A música levou ainda mais longe essa multiplicidade. Cantamos o amor que promete durar para sempre, o que implora para que alguém fique, o que sobrevive na saudade e até aquele que já terminou, mas continua ecoando. Em Eu sei que vou te amar, de Vinicius de Moraes e Tom Jobim, o amor se apresenta quase como destino, projetado para além do instante e das incertezas de quem ama.
Talvez seja essa uma das razões pelas quais continuamos voltando às canções, aos poemas e às imagens quando tentamos falar de amor. A arte não precisa resolver suas contradições. Pode simplesmente deixá-las coexistir.
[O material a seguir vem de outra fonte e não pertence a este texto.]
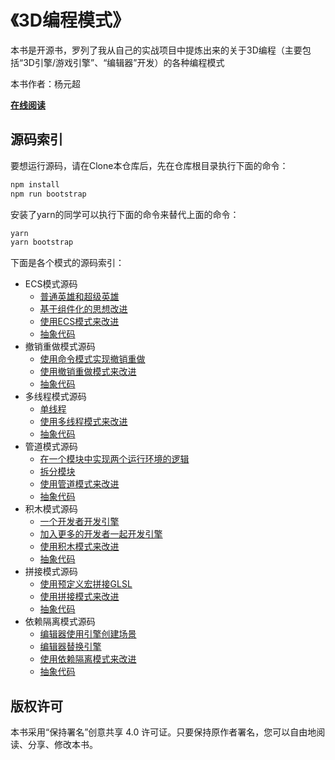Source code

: # 《3D编程模式》

本书是开源书，罗列了我从自己的实战项目中提炼出来的关于3D编程（主要包括“3D引擎/游戏引擎”、“编辑器”开发）的各种编程模式

本书作者：杨元超

**[在线阅读](TODO)**


## 源码索引

要想运行源码，请在Clone本仓库后，先在仓库根目录执行下面的命令：
```js
npm install
npm run bootstrap
```
安装了yarn的同学可以执行下面的命令来替代上面的命令：
```js
yarn
yarn bootstrap
```


下面是各个模式的源码索引：

- ECS模式源码
    - [普通英雄和超级英雄](./ECS模式代码/story_before/)
    - [基于组件化的思想改进](./ECS模式代码/story_after/)
    - [使用ECS模式来改进](./ECS模式代码/story_improve/)
    - [抽象代码](./ECS模式代码/ecs_pattern_role_abstract/)
- 撤销重做模式源码
    - [使用命令模式实现撤销重做](./撤销重做模式代码/story_before/)
    - [使用撤销重做模式来改进](./撤销重做模式代码/story_improve/)
    - [抽象代码](./撤销重做模式代码/redoundo_pattern_role_abstract/)
- 多线程模式源码
    - [单线程](./多线程模式代码/story_before/)
    - [使用多线程模式来改进](./多线程模式代码/story_improve/)
    - [抽象代码](./多线程模式抽象代码/)
- 管道模式源码
    - [在一个模块中实现两个运行环境的逻辑](./管道模式代码/story_before/)
    - [拆分模块](./管道模式代码/story_after/)
    - [使用管道模式来改进](./管道模式代码/story_improve/)
    - [抽象代码](./管道模式抽象代码/)
- 积木模式源码
    - [一个开发者开发引擎](./积木模式代码_ts/story_before/)
    - [加入更多的开发者一起开发引擎](./积木模式代码_ts/story_after/)
    - [使用积木模式来改进](./积木模式代码_ts/story_improve/)
    - [抽象代码](./积木模式抽象代码/)
- 拼接模式源码
    - [使用预定义宏拼接GLSL](./拼接模式代码/story_before/)
    - [使用拼接模式来改进](./拼接模式代码/story_improve/)
    - [抽象代码](./拼接模式抽象代码/)
- 依赖隔离模式源码
    - [编辑器使用引擎创建场景](./依赖隔离模式代码/story_before/)
    - [编辑器替换引擎](./依赖隔离模式代码/story_after/)
    - [使用依赖隔离模式来改进](./依赖隔离模式代码/story_improve/)
    - [抽象代码](./依赖隔离模式代码/role_abstract/)



## 版权许可

本书采用“保持署名”创意共享 4.0 许可证。只要保持原作者署名，您可以自由地阅读、分享、修改本书。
Talvez Cummings soubesse que algumas coisas perdem parte do encanto quando são explicadas demais. Ele próprio chamou o amor de “mistério dos mistérios” e associou a felicidade à capacidade humana de transcender a si mesmo. Em i carry your heart with me, essa transcendência parece ganhar forma poética: o outro permanece outro, mas passa também a habitar intimamente aquele que ama.
À medida que o poema avança, essa união se amplia. Surgem imagens de raiz, árvore, céu, estrelas. O sentimento deixa de pertencer apenas a duas pessoas e parece alcançar a própria maneira de perceber o mundo. Cummings não procura encerrar o amor em uma explicação. Ao contrário, deixa que ele permaneça como mistério.
Voltamos, assim, aos dois corpos de O eterno ídolo. Amor, desejo, adoração? Depois de filósofos, artistas, poemas e canções, talvez continuemos diante da mesma pergunta. E talvez esteja justamente aí parte do encanto: o amor muda de forma, atravessa o tempo e insiste em não caber inteiro em uma definição.